Description of the task. Across these entries, how many lines contain the word "alertblock"? Answer with only the number.

Data for this exercise Start Marker

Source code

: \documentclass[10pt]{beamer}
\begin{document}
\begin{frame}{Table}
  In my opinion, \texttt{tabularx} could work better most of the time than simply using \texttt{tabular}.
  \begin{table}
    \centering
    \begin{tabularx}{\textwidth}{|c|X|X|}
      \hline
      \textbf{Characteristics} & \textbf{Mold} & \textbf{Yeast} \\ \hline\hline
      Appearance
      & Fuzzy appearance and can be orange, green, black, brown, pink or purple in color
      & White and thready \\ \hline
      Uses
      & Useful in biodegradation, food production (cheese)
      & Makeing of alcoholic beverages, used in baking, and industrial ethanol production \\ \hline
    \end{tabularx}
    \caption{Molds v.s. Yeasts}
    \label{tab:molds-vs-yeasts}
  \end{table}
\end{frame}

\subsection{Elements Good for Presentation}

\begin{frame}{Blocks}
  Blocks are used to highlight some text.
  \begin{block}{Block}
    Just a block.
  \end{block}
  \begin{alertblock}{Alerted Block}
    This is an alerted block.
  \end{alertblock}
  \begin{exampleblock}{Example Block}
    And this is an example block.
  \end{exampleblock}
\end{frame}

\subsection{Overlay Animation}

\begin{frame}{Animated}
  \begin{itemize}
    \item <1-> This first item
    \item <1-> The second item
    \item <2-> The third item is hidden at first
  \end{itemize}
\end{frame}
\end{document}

Data for this exercise End Marker

Solution to the problem. 2